Sejak Undang-Undang Nomor 13 Tahun 2003 tentang Ketenagakerjaan diberlakukan, outsourcing sebenarnya sudah menjadi kontroversi. Aturan itu memberi celah terbatas, namun praktik di lapangan justru melampaui batas. Banyak perusahaan dengan enteng menggunakan pekerja outsourcing untuk pekerjaan inti, dengan alasan lebih murah dan mudah diganti. Alih-alih menindak, pemerintah seolah membiarkan, bahkan kemudian memperlonggar aturan lewat Undang-Undang Cipta Kerja. Omnibus Law ini menjadikan outsourcing bisa diterapkan hampir di semua lini, tanpa lagi membedakan mana yang penunjang dan mana yang esensial.

Bacaan Lainnya

Dampaknya jelas: buruh outsourcing kehilangan hak-hak fundamental. Mereka bekerja bertahun-tahun tetapi masa kerja mereka tidak pernah diakui. Ketika perusahaan mengganti vendor outsourcing, kontrak lama dianggap tidak berlaku. Buruh harus menandatangani kontrak baru, memulai dari nol, seolah-olah pengabdian bertahun-tahun itu lenyap begitu saja. Tidak ada pesangon, tidak ada kepastian karier, tidak ada pengakuan. Ironisnya, buruh outsourcing sering memikul beban kerja yang sama beratnya dengan karyawan tetap, bahkan terkadang lebih, namun upah dan fasilitas yang diterima jauh lebih kecil.

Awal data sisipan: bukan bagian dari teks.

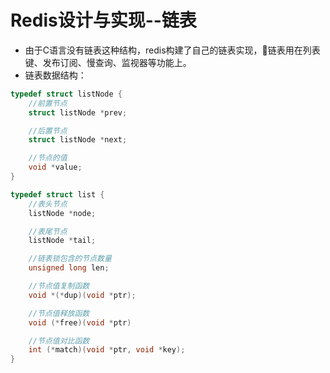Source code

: # Redis设计与实现--链表

* 由于C语言没有链表这种结构，redis构建了自己的链表实现，链表用在列表键、发布订阅、慢查询、监视器等功能上。
*  链表数据结构：

```c
typedef struct listNode {
    //前置节点
    struct listNode *prev;

    //后置节点
    struct listNode *next;

    //节点的值
    void *value;
}

typedef struct list {
    //表头节点
    listNode *node;

    //表尾节点
    listNode *tail;

    //链表锁包含的节点数量
    unsigned long len;

    //节点值复制函数
    void *(*dup)(void *ptr);

    //节点值释放函数
    void (*free)(void *ptr)

    //节点值对比函数
    int (*match)(void *ptr, void *key);
}
```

Kondisi ini melahirkan jurang ketidakadilan yang semakin lebar. Di satu sisi, perusahaan bisa terus mengeruk keuntungan dengan menekan biaya tenaga kerja. Di sisi lain, buruh outsourcing hidup dari kontrak ke kontrak, tanpa kepastian apakah besok mereka masih bisa bekerja. Status mereka selalu menggantung, tidak ada rasa aman, tidak ada kesempatan mengembangkan karier. Bagaimana mungkin buruh bisa produktif jika setiap saat dihantui kecemasan dipecat secara sepihak?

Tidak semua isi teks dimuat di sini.